NYC burning $81K per homeless person — with nothing to show for it
State Comptroller Tom DiNapoli just revealed that New York City is now spending $81,000 per street homeless person — in a town where average take-home pay is no higher than $40,600.
And Mayor Zohran Mamdani want to spend more: City Hall projects it to hit nearly $97,000 in the coming year.
Overall, this spending has skyrocketed from $102 million in 2018 to $368 million last year, up 320% even as the street-homeless population grew just 26%.

These figures don’t include about $500 million a year for supportive housing, mental health co-response teams, the NYPD’s homeless-clearing work or other outlays for this population.

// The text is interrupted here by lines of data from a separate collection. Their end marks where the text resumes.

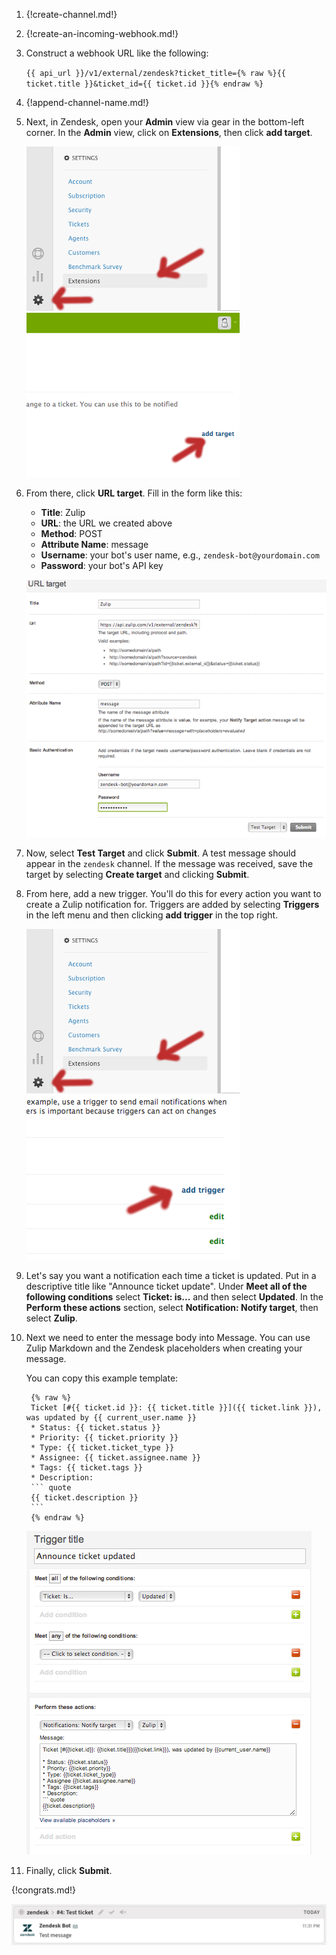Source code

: 1. {!create-channel.md!}

1. {!create-an-incoming-webhook.md!}

1. Construct a webhook URL like the following:

    `{{ api_url }}/v1/external/zendesk?ticket_title={% raw %}{{ ticket.title }}&ticket_id={{ ticket.id }}{% endraw %}`

1. {!append-channel-name.md!}

1. Next, in Zendesk, open your **Admin** view via gear in the bottom-left
    corner. In the **Admin** view, click on **Extensions**, then click
    **add target**.

    ![](/static/images/integrations/zendesk/001.png)
    ![](/static/images/integrations/zendesk/002.png)

1. From there, click **URL target**. Fill in the form like this:

    * **Title**: Zulip
    * **URL**: the URL we created above
    * **Method**: POST
    * **Attribute Name**: message
    * **Username**: your bot's user name, e.g., `zendesk-bot@yourdomain.com`
    * **Password**: your bot's API key

    ![](/static/images/integrations/zendesk/003.png)

1. Now, select **Test Target** and click **Submit**. A test message should
    appear in the `zendesk` channel. If the message was received, save the
    target by selecting **Create target** and clicking **Submit**.

1. From here, add a new trigger. You'll do this for every action you want
    to create a Zulip notification for. Triggers are added by selecting
    **Triggers** in the left menu and then clicking **add trigger** in the
    top right.

    ![](/static/images/integrations/zendesk/004.png)
    ![](/static/images/integrations/zendesk/005.png)

1. Let's say you want a notification each time a ticket is updated. Put
    in a descriptive title like "Announce ticket update". Under **Meet all of
    the following conditions** select **Ticket: is...** and then select
    **Updated**. In the **Perform these actions** section, select
    **Notification: Notify target**, then select **Zulip**.

1. Next we need to enter the message body into Message. You can use
    Zulip Markdown and the Zendesk placeholders when creating your message.

    You can copy this example template:

        {% raw %}
        Ticket [#{{ ticket.id }}: {{ ticket.title }}]({{ ticket.link }}), was updated by {{ current_user.name }}
        * Status: {{ ticket.status }}
        * Priority: {{ ticket.priority }}
        * Type: {{ ticket.ticket_type }}
        * Assignee: {{ ticket.assignee.name }}
        * Tags: {{ ticket.tags }}
        * Description:
        ``` quote
        {{ ticket.description }}
        ```
        {% endraw %}

    ![](/static/images/integrations/zendesk/006.png)

1. Finally, click **Submit**.

{!congrats.md!}

![](/static/images/integrations/zendesk/007.png)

It’s certain that almost none of the $81,000 actually benefits these street people: Outreach workers get paid to count the “unsheltered” and to try coaxing them into shelter or arranging some kind of housing they’ll accept.
This is just one particularly damning example of how New York’s nonprofit-industrial complex has morphed the city’s multibillion-dollar outlays in the name of fighting homelessness into a jobs program that simply pretends to manage it.
As city Comptroller Scott Stringer puts it, “It’s a clarion call to make sure every dollar counts.”
This is the kind of madness that Team Mamdani refuses to rein in, insisting that the only solution is more revenue — higher taxes — to feed the beast.
The city doesn’t need a dime more; it needs to finally start cutting programs that don’t work.